Dr. Gerhard Papke. Foto: Marton Szigeti.

Auf die Frage, wie der Krieg die EU verändern werde, antwortete Engels, dass er momentan pessimistisch sei, was die kurzfristige weitere Entwicklung der EU angeht. Auf der „Konferenz zur Zukunft Europas“ sei vor kurzem ein Papier ausgearbeitet worden, dass die volle linksliberale Agenda enthalte: Dort werde ein Europa des Zentralismus, Transhumanismus, Antihistorizismus und der LGBTQ-Bewegung skizziert. Von daher sei eine institutionelle Gesundung der EU im Sinne des Mottos der Veranstaltung „Erbe erhalten, Europa gestalten“ momentan eher naiv. Langfristig glaubt Engels jedoch, dass die vergangenen Krisen den Dissens in Europa verdeutlicht hätten und so vielleicht eine positive Entwicklung ermöglichen könnten: Jetzt auf einmal sprechen dieselben Kreise, von denen früher jeder Patriotismus verteufelt und das Vorhandensein kultureller Identitäten negiert wurde, auf  einmal in höchsten Tönen vom ukrainischen Patriotismus, der Opferbereitschaft der ukrainischen Soldaten, dem Kriegspräsidenten Selensky und der Verteidigung der ukrainischen Identität gegen Russland.

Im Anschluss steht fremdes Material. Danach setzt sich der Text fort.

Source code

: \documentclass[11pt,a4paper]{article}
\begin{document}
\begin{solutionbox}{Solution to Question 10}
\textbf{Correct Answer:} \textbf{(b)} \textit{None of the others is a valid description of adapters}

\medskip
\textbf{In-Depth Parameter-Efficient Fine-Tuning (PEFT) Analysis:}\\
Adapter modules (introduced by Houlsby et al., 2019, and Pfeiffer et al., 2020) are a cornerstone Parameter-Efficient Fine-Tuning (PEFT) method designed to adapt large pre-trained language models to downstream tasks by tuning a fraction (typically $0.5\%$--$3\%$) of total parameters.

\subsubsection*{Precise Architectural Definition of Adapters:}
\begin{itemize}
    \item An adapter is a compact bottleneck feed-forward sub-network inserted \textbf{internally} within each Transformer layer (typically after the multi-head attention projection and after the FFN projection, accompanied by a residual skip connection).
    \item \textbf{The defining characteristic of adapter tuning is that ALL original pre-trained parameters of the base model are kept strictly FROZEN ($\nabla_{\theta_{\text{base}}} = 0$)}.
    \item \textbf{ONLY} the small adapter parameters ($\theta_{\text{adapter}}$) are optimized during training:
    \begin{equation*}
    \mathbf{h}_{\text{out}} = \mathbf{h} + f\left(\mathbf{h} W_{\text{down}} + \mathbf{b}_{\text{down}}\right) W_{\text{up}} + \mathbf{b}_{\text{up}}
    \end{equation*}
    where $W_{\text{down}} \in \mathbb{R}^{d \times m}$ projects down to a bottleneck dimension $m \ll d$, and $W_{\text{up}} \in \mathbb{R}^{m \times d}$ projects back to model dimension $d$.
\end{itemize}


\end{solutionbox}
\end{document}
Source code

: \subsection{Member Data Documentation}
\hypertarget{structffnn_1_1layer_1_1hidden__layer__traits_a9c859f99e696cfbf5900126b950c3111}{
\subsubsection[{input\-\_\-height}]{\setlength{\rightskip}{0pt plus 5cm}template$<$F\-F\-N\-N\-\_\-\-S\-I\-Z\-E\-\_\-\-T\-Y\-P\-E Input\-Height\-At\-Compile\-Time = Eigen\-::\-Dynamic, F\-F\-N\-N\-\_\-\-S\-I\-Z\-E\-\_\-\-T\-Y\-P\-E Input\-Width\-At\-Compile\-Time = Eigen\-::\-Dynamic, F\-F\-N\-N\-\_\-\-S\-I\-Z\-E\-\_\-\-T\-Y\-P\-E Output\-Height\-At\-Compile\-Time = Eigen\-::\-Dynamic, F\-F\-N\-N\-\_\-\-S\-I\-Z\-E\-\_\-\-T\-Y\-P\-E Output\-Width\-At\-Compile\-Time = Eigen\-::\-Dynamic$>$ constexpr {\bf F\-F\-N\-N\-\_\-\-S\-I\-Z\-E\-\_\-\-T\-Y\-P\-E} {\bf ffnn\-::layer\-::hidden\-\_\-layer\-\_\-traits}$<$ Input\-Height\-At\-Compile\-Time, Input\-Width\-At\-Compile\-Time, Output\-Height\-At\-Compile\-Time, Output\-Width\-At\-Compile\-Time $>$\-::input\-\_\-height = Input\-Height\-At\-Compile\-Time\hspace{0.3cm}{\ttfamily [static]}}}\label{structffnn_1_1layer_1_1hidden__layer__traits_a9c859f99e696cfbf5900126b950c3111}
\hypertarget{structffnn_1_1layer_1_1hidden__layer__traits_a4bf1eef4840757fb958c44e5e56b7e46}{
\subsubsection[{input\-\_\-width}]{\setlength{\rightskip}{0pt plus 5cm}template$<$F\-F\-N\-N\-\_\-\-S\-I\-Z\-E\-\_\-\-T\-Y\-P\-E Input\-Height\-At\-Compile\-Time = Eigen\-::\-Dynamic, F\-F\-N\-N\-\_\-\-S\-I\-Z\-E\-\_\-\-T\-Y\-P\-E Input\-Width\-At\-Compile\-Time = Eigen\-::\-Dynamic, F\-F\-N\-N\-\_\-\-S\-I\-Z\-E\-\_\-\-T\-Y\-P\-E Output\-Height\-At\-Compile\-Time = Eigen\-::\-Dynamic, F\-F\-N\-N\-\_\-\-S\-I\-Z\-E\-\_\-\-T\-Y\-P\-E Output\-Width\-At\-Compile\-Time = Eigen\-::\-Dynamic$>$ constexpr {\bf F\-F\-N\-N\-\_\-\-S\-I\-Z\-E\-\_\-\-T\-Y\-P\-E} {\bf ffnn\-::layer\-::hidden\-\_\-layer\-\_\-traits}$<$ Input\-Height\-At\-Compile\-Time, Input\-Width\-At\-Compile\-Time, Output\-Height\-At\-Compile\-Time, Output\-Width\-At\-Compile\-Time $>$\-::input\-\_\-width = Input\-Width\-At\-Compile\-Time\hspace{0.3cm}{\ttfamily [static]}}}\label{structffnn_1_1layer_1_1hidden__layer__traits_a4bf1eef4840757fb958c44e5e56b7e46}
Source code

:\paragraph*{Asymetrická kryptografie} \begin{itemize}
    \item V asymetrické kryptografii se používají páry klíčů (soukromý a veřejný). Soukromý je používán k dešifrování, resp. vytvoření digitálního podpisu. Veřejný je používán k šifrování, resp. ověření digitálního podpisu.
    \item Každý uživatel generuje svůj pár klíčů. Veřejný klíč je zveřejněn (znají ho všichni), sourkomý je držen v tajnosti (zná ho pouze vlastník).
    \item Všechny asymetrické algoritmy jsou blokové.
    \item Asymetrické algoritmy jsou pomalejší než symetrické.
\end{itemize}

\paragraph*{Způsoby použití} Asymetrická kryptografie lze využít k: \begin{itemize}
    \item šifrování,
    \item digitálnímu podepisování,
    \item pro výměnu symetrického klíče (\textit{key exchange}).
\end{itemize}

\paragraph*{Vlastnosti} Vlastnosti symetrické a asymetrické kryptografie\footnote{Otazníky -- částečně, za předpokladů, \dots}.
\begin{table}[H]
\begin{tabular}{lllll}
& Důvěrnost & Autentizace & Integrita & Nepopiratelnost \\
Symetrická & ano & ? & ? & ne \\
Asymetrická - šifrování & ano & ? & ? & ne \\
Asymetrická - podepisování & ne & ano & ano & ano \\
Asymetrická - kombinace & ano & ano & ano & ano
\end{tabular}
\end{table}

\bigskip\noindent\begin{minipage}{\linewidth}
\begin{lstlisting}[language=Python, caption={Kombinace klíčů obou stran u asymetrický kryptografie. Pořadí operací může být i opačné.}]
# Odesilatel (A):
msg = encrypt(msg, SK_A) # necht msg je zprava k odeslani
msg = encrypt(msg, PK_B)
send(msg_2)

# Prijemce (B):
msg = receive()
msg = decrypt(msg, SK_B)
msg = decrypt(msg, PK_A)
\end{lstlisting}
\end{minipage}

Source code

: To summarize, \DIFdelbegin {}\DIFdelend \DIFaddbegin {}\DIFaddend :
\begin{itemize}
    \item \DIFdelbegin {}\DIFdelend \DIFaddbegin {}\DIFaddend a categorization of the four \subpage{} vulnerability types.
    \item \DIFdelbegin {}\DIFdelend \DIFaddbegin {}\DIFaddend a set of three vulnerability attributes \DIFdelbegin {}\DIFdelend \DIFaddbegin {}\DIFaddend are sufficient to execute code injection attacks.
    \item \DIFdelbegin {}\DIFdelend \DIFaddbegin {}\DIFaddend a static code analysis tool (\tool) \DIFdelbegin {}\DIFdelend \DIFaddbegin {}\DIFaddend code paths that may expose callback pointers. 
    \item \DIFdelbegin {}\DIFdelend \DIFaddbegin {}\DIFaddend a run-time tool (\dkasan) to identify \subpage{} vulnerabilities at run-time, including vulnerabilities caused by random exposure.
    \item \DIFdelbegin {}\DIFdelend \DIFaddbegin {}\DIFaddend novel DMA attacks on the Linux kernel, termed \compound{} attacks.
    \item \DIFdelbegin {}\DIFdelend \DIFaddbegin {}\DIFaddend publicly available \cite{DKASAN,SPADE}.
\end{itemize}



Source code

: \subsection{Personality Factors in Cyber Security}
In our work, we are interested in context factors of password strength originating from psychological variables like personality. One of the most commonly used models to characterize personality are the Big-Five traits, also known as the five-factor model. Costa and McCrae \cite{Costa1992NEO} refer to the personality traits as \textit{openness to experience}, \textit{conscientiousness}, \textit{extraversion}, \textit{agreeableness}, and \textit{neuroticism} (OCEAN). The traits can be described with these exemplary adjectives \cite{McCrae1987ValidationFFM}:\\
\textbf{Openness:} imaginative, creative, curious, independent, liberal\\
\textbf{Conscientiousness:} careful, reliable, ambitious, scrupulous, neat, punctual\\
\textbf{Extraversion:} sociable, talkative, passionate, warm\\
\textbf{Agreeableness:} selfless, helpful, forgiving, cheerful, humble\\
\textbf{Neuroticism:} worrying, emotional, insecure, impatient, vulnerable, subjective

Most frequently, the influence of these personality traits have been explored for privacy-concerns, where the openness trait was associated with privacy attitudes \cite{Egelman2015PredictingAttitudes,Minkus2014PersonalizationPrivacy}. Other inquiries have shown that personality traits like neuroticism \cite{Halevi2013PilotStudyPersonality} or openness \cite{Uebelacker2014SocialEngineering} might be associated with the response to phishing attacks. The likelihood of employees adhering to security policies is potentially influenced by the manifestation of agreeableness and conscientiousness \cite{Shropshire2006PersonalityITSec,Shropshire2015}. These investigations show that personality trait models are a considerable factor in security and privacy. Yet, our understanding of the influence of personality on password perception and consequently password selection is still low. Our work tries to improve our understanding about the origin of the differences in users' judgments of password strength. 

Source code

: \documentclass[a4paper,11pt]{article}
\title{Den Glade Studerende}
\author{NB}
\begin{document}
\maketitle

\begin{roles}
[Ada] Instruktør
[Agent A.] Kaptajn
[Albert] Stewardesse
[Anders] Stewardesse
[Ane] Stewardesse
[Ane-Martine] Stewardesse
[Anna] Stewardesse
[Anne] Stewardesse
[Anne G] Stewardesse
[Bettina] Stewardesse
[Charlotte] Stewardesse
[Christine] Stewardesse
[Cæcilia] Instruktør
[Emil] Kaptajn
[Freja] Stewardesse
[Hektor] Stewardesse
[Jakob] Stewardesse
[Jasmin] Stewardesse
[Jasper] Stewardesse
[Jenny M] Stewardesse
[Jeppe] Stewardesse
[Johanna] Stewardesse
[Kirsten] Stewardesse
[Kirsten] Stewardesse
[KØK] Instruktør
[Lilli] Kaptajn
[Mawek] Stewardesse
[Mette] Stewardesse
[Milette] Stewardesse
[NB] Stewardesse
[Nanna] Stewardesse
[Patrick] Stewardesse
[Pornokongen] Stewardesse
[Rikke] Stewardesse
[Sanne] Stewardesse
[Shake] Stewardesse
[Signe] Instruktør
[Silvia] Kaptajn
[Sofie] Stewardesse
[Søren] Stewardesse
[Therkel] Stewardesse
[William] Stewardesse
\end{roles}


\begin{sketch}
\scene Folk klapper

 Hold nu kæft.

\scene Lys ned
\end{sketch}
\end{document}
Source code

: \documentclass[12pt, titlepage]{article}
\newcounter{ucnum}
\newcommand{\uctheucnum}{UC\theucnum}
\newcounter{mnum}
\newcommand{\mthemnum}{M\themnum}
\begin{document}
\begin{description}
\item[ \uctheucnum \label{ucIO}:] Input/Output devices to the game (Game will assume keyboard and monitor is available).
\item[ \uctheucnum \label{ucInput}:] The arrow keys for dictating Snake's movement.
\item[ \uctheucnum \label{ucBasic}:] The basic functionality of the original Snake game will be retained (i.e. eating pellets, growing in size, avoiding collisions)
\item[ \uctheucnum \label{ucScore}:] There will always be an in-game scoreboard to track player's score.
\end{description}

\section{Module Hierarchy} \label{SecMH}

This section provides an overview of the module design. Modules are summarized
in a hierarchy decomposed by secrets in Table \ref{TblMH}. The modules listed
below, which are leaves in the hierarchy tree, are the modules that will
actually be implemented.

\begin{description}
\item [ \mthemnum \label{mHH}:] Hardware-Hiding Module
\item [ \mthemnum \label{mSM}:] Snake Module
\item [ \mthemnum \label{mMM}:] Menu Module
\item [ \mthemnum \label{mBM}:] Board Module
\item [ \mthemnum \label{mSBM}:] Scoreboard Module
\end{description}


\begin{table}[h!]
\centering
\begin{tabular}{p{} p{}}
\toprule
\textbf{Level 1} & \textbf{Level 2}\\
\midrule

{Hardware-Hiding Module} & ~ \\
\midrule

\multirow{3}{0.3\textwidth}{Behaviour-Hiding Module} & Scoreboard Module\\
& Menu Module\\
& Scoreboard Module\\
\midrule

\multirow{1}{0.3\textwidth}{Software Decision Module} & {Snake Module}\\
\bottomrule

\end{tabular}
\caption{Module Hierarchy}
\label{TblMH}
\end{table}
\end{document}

Es sei offensichtlich, dass wenn jetzt dieser Patriotismus gut, deutscher und französischer Patriotismus aber böse sei, da ein Widerspruch besteht, der aufgelöst werden muss. Und das könne die intellektuelle und ideologische Debatte wieder in Bewegung bringen. Außerdem hofft Engels, dass die Ukraine den konservativen Flügel der EU stärken und so langfristig eine Kräfteverschiebung herbeiführen könnte. Kálnoky bemerkte, dass Kriege große Transformationsbeschleuniger seien, der Ukrainekrieg könnte also die Entwicklung in die eine oder andere Richtung vorantreiben. Er fragte Eichhofer, wie lange die Ukraine in Friedenszeiten in der EU wohl zufrieden wäre, wenn aus Brüssel beispielsweise ein Mangel an Gendervielfalt in Schulen in Kramatorsk kritisiert würde. Eichhofer unterstrich noch einmal die Notwendigkeit des EU-Beitritts zum Überleben der Ukraine und sah darin kein Problem, da es noch mehrere Jahre dauern würde, bis es so weit wäre, und die Ukraine sich bis dahin weiterentwickeln könnte. Es müsste in der Ukraine eine Debatte geführt werden, zu welchem der beiden Lager in der EU sie gehören will. Außerdem würde frischer Wind der EU guttun, da das alte Europa ein wenig müde geworden sei.

Foto: Marton Szigeti.

Zum Abschluss wurde nach einer Prognose für die ferne Zukunft gefragt: Wie sieht die EU 2050 aus? Engels malte zunächst ein düsteres Bild. Der wirtschaftliche Rückstand gegenüber China werde nicht mehr aufholbar sein, es werde ein gewaltiges demographisches Problem und eine Verschiebung der Bevölkerungen innerhalb Europas zwischen Autochthonen und Migranten geben, Länder wie Frankreich oder auch England, auch wenn es nicht mehr zur EU gehört, werden radikal ihr Gesicht verändern durch die neue kulturelle Gemengelage. Die wirtschaftliche Krise werde dann immer offenbarer, da wir momentan noch von der Infrastruktur zehren, die in den letzten 100 Jahren entstanden ist. Ferner gebe es schon jetzt einen gewaltigen Bildungsrückstand gegenüber Südostasien und die neue Generation, die in Europa leitende Funktionen übernehmen wird, sei dafür sehr schlecht vorbereitet. Es werde zu einer oppressiveren Politik kommen, mit Zensur, Medienkontrolle und der Kontrolle von akademischen Institutionen, um ein einheitliches Bild dessen, was gut und was schlecht ist, durchzusetzen. Traditionelle Strukturen werden erodieren, schon jetzt gebe es in Ländern Territorien, die von Parallelgesellschaften beherrscht werden und sich dem staatlichen Zugriff weitgehend entziehen, zum Beispiel die Banlieues in Frankreich. Dadurch entstehe ein enormes Gewaltpotential und ein Vertrauensverlust in den Staat. Seine Hoffnung setzt Engels in die Länder im Osten der EU, dort werde man aus den Fehlern der westlichen Staaten, unter denen sie zunehmend leiden, lernen. Vielleicht könnte dann aus Ost nach West gewirkt werden und damit die Werte, die den Osten stabil halten und zu solidarischen und kulturell fest verankerten Gesellschaften machen, zurück in den Westen getragen werden.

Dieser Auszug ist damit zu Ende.